Posted Tuesday, March 29, 2011, at 11:00 AM
Public Policy Polling continues its tour of swing states that elected Republican governors last year and have already soured on them. In Florida, Rick Scott's already deep in the negative zone.
Scott's approval rating is just 32% while 55% of voters in the state are unhappy with his work so far... [2010 Democratic loser] Alex Sink leads Scott 56-37 in a hypothetical rematch. Independents say they would vote for her by a whooping 32 point margin at 61-29 and even 21% of Republicans now say they'd vote for her, more than twice the 10% level of GOP support exit polls showed her winning in November.
This is a robo-poll, but it's finding a Scott-centric problem.
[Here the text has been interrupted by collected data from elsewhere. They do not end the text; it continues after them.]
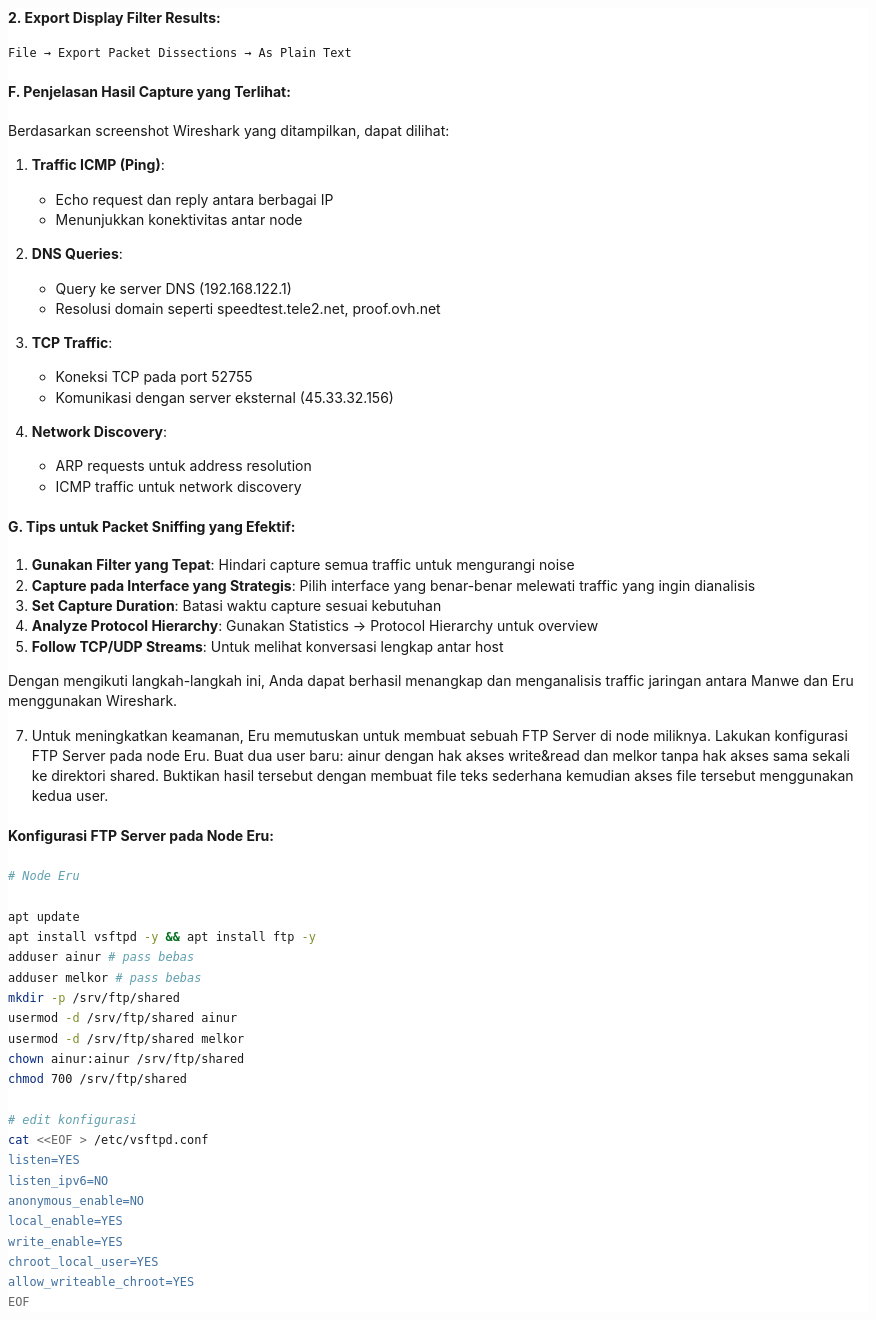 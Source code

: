 **2. Export Display Filter Results:**
```
File → Export Packet Dissections → As Plain Text
```

#### F. Penjelasan Hasil Capture yang Terlihat:

Berdasarkan screenshot Wireshark yang ditampilkan, dapat dilihat:

1. **Traffic ICMP (Ping)**: 
   - Echo request dan reply antara berbagai IP
   - Menunjukkan konektivitas antar node

2. **DNS Queries**:
   - Query ke server DNS (192.168.122.1)
   - Resolusi domain seperti speedtest.tele2.net, proof.ovh.net

3. **TCP Traffic**:
   - Koneksi TCP pada port 52755
   - Komunikasi dengan server eksternal (45.33.32.156)

4. **Network Discovery**:
   - ARP requests untuk address resolution
   - ICMP traffic untuk network discovery

#### G. Tips untuk Packet Sniffing yang Efektif:

1. **Gunakan Filter yang Tepat**: Hindari capture semua traffic untuk mengurangi noise
2. **Capture pada Interface yang Strategis**: Pilih interface yang benar-benar melewati traffic yang ingin dianalisis
3. **Set Capture Duration**: Batasi waktu capture sesuai kebutuhan
4. **Analyze Protocol Hierarchy**: Gunakan Statistics → Protocol Hierarchy untuk overview
5. **Follow TCP/UDP Streams**: Untuk melihat konversasi lengkap antar host

Dengan mengikuti langkah-langkah ini, Anda dapat berhasil menangkap dan menganalisis traffic jaringan antara Manwe dan Eru menggunakan Wireshark.

7. Untuk meningkatkan keamanan, Eru memutuskan untuk membuat sebuah FTP Server di node miliknya. Lakukan konfigurasi FTP Server pada node Eru. Buat dua user baru: ainur dengan hak akses write&read dan melkor tanpa hak akses sama sekali ke direktori shared. Buktikan hasil tersebut dengan membuat file teks sederhana kemudian akses file tersebut menggunakan kedua user.

#### Konfigurasi FTP Server pada Node Eru:

```bash
# Node Eru

apt update
apt install vsftpd -y && apt install ftp -y
adduser ainur # pass bebas
adduser melkor # pass bebas
mkdir -p /srv/ftp/shared
usermod -d /srv/ftp/shared ainur
usermod -d /srv/ftp/shared melkor
chown ainur:ainur /srv/ftp/shared
chmod 700 /srv/ftp/shared

# edit konfigurasi
cat <<EOF > /etc/vsftpd.conf
listen=YES
listen_ipv6=NO
anonymous_enable=NO
local_enable=YES
write_enable=YES
chroot_local_user=YES
allow_writeable_chroot=YES
EOF

``` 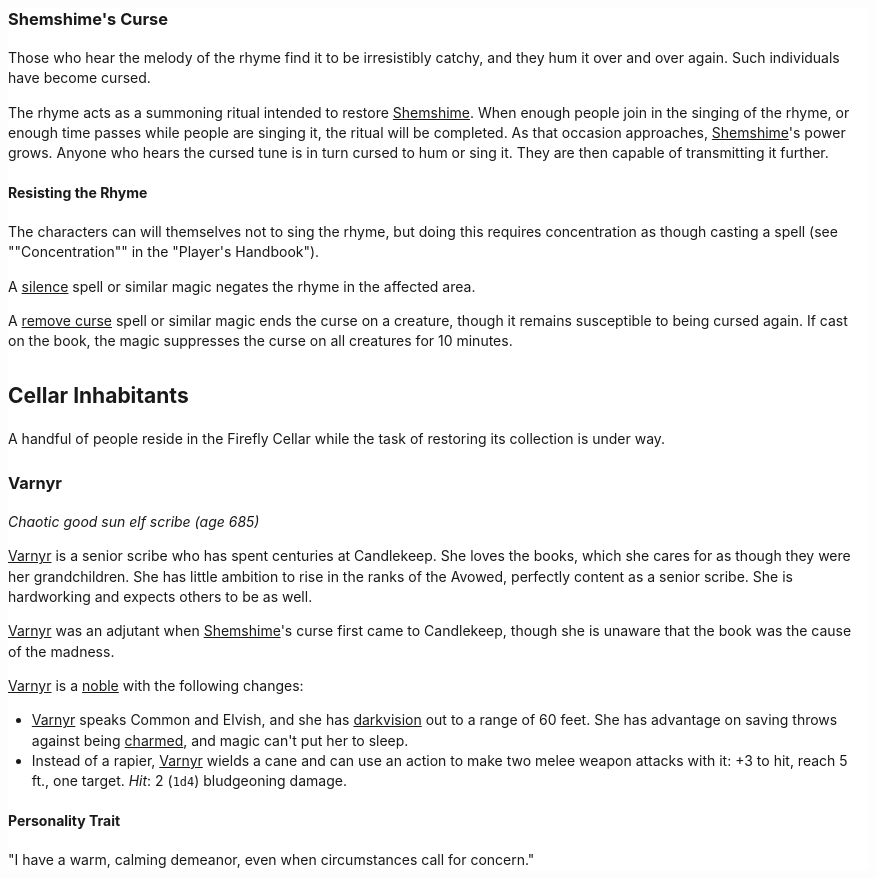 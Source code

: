 ### Shemshime's Curse

Those who hear the melody of the rhyme find it to be irresistibly catchy, and they hum it over and over again. Such individuals have become cursed.

The rhyme acts as a summoning ritual intended to restore [Shemshime](Mechanics/bestiary/npc/shemshime-cm.md). When enough people join in the singing of the rhyme, or enough time passes while people are singing it, the ritual will be completed. As that occasion approaches, [Shemshime](Mechanics/bestiary/npc/shemshime-cm.md)'s power grows. Anyone who hears the cursed tune is in turn cursed to hum or sing it. They are then capable of transmitting it further.

#### Resisting the Rhyme

The characters can will themselves not to sing the rhyme, but doing this requires concentration as though casting a spell (see ""Concentration"" in the "Player's Handbook").

A [silence](Mechanics/spells/silence.md) spell or similar magic negates the rhyme in the affected area.

A [remove curse](Mechanics/spells/remove-curse.md) spell or similar magic ends the curse on a creature, though it remains susceptible to being cursed again. If cast on the book, the magic suppresses the curse on all creatures for 10 minutes.

## Cellar Inhabitants

A handful of people reside in the Firefly Cellar while the task of restoring its collection is under way.

### Varnyr

*Chaotic good sun elf scribe (age 685)*

[Varnyr](Mechanics/bestiary/npc/varnyr-cm.md) is a senior scribe who has spent centuries at Candlekeep. She loves the books, which she cares for as though they were her grandchildren. She has little ambition to rise in the ranks of the Avowed, perfectly content as a senior scribe. She is hardworking and expects others to be as well.

[Varnyr](Mechanics/bestiary/npc/varnyr-cm.md) was an adjutant when [Shemshime](Mechanics/bestiary/npc/shemshime-cm.md)'s curse first came to Candlekeep, though she is unaware that the book was the cause of the madness.

[Varnyr](Mechanics/bestiary/npc/varnyr-cm.md) is a [noble](Mechanics/bestiary/humanoid/noble.md) with the following changes:

- [Varnyr](Mechanics/bestiary/npc/varnyr-cm.md) speaks Common and Elvish, and she has [darkvision](Mechanics/Rules/senses.md#Darkvision) out to a range of 60 feet. She has advantage on saving throws against being [charmed](Mechanics/Rules/conditions.md#Charmed), and magic can't put her to sleep.  
- Instead of a rapier, [Varnyr](Mechanics/bestiary/npc/varnyr-cm.md) wields a cane and can use an action to make two melee weapon attacks with it: +3 to hit, reach 5 ft., one target. *Hit*: 2 (`1d4`) bludgeoning damage.  

#### Personality Trait

"I have a warm, calming demeanor, even when circumstances call for concern."
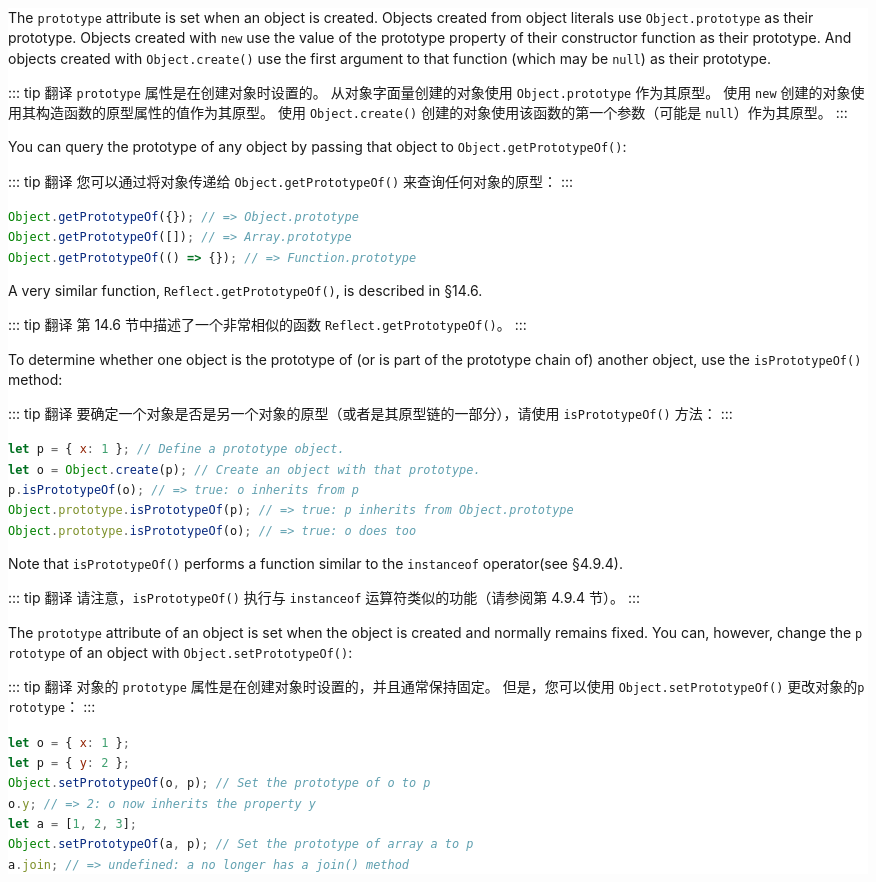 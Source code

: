 The `prototype` attribute is set when an object is created. Objects created from object literals use `Object.prototype` as their prototype. Objects created with `new` use the value of the prototype property of their constructor function as their prototype. And objects created with `Object.create()` use the first argument to that function (which may be `null`) as their prototype.

::: tip 翻译
`prototype` 属性是在创建对象时设置的。 从对象字面量创建的对象使用 `Object.prototype` 作为其原型。 使用 `new` 创建的对象使用其构造函数的原型属性的值作为其原型。 使用 `Object.create()` 创建的对象使用该函数的第一个参数（可能是 `null`）作为其原型。
:::

You can query the prototype of any object by passing that object to `Object.getPrototypeOf()`:

::: tip 翻译
您可以通过将对象传递给 `Object.getPrototypeOf()` 来查询任何对象的原型：
:::

```js
Object.getPrototypeOf({}); // => Object.prototype
Object.getPrototypeOf([]); // => Array.prototype
Object.getPrototypeOf(() => {}); // => Function.prototype
```

A very similar function, `Reflect.getPrototypeOf()`, is described in §14.6.

::: tip 翻译
第 14.6 节中描述了一个非常相似的函数 `Reflect.getPrototypeOf()`。
:::

To determine whether one object is the prototype of (or is part of the prototype chain of) another object, use the `isPrototypeOf()` method:

::: tip 翻译
要确定一个对象是否是另一个对象的原型（或者是其原型链的一部分），请使用 `isPrototypeOf()` 方法：
:::

```js
let p = { x: 1 }; // Define a prototype object.
let o = Object.create(p); // Create an object with that prototype.
p.isPrototypeOf(o); // => true: o inherits from p
Object.prototype.isPrototypeOf(p); // => true: p inherits from Object.prototype
Object.prototype.isPrototypeOf(o); // => true: o does too
```

Note that `isPrototypeOf()` performs a function similar to the `instanceof` operator(see §4.9.4).

::: tip 翻译
请注意，`isPrototypeOf()` 执行与 `instanceof` 运算符类似的功能（请参阅第 4.9.4 节）。
:::

The `prototype` attribute of an object is set when the object is created and normally remains fixed. You can, however, change the `prototype` of an object with `Object.setPrototypeOf()`:

::: tip 翻译
对象的 `prototype` 属性是在创建对象时设置的，并且通常保持固定。 但是，您可以使用 `Object.setPrototypeOf()` 更改对象的`prototype`：
:::

```js
let o = { x: 1 };
let p = { y: 2 };
Object.setPrototypeOf(o, p); // Set the prototype of o to p
o.y; // => 2: o now inherits the property y
let a = [1, 2, 3];
Object.setPrototypeOf(a, p); // Set the prototype of array a to p
a.join; // => undefined: a no longer has a join() method
```
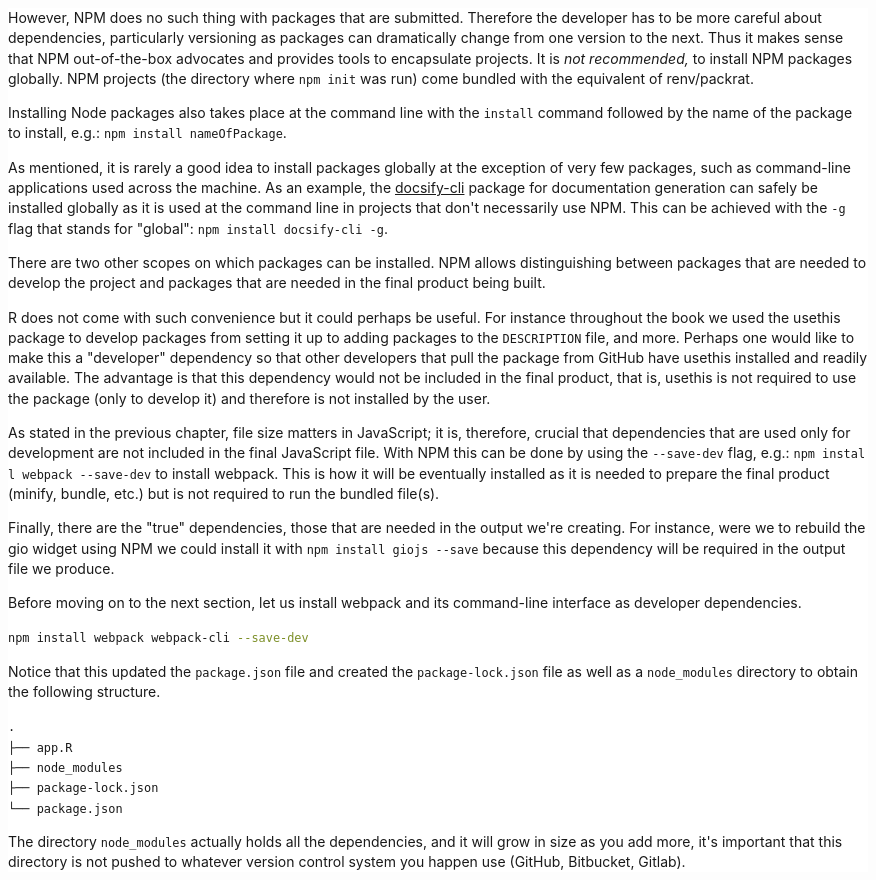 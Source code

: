 However, NPM does no such thing with packages that are submitted. Therefore the developer has to be more careful about dependencies, particularly versioning as packages can dramatically change from one version to the next. Thus it makes sense that NPM out-of-the-box advocates and provides tools to encapsulate projects. It is _not recommended,_ to install NPM packages globally. NPM projects (the directory where `npm init` was run) come bundled with the equivalent of renv/packrat.

Installing Node packages also takes place at the command line with the `install` command followed by the name of the package to install, e.g.: `npm install nameOfPackage`. 

As mentioned, it is rarely a good idea to install packages globally at the exception of very few packages, such as command-line applications used across the machine. As an example, the [docsify-cli](https://docsify.js.org/) package for documentation generation can safely be installed globally as it is used at the command line in projects that don't necessarily use NPM. This can be achieved with the `-g` flag that stands for "global": `npm install docsify-cli -g`.

There are two other scopes on which packages can be installed. NPM allows distinguishing between packages that are needed to develop the project and packages that are needed in the final product being built. 

R does not come with such convenience but it could perhaps be useful. For instance throughout the book we used the usethis package to develop packages from setting it up to adding packages to the `DESCRIPTION` file, and more. Perhaps one would like to make this a "developer" dependency so that other developers that pull the package from GitHub have usethis installed and readily available. The advantage is that this dependency would not be included in the final product, that is, usethis is not required to use the package (only to develop it) and therefore is not installed by the user.

As stated in the previous chapter, file size matters in JavaScript; it is, therefore, crucial that dependencies that are used only for development are not included in the final JavaScript file. With NPM this can be done by using the `--save-dev` flag, e.g.: `npm install webpack --save-dev` to install webpack. This is how it will be eventually installed as it is needed to prepare the final product (minify, bundle, etc.) but is not required to run the bundled file(s).

Finally, there are the "true" dependencies, those that are needed in the output we're creating. For instance, were we to rebuild the gio widget using NPM we could install it with `npm install giojs --save` because this dependency will be required in the output file we produce.

Before moving on to the next section, let us install webpack and its command-line interface as developer dependencies.

```bash
npm install webpack webpack-cli --save-dev
```

Notice that this updated the `package.json` file and created the `package-lock.json` file as well as a `node_modules` directory to obtain the following structure.

```
.
├── app.R
├── node_modules
├── package-lock.json
└── package.json
```

The directory `node_modules` actually holds all the dependencies, and it will grow in size as you add more, it's important that this directory is not pushed to whatever version control system you happen use (GitHub, Bitbucket, Gitlab).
Marco Rubio enjoys positive, plurality approval numbers. More people in the sample say they voted for John McCain than Obama in 2008, even though Obama won the state; 47 percent of the people polled say they're conservative, to only 23 percent who say they're liberal.
So Scott joins John Kasich of Ohio and Scott Walker of Wisconsin in the ranks of GOP governors with horrible robo-poll numbers only three months into their terms. The Florida difference: There hasn't been a robust union or Democratic protest movement of Scott. There's just negative media coverage about how his family could benefit from his own policies, complaints from Republicans about his leadership, disapproval of his cuts to education and the state workforce (as he phases in an end to corporate taxes), irritation with the cancellation of the Tampa-Orlando rail line, etc and so on.
I wrote earlier this month that the rejection of these governors' austerity packages were potential problems for the GOP's national ticket in 2012 -- it's hard to win without Ohio and Florida. These are still potential problems. Anger at budget cuts can subside if the economy picks up. And from a policy perspective, it's hard to argue that Kasich, Walker, and Scott are making mistakes. They won power, and they're using it. If they go down in flames in four years, they leave the public sector unions much weaker and the welfare state much smaller, with low taxes that will be difficult to raise.
But so far, is there any Republican who's been able to copy Chris Christie's success and become the leader of an austerity-v.s.-public worker greed campaign? Any nominees?
UPDATE: Something that should have occurred to me before: Christie has to deal with a Democratic legislature. He's limited in what he can propose, but fairly unlimited in what he can cut, and what he can campaign against.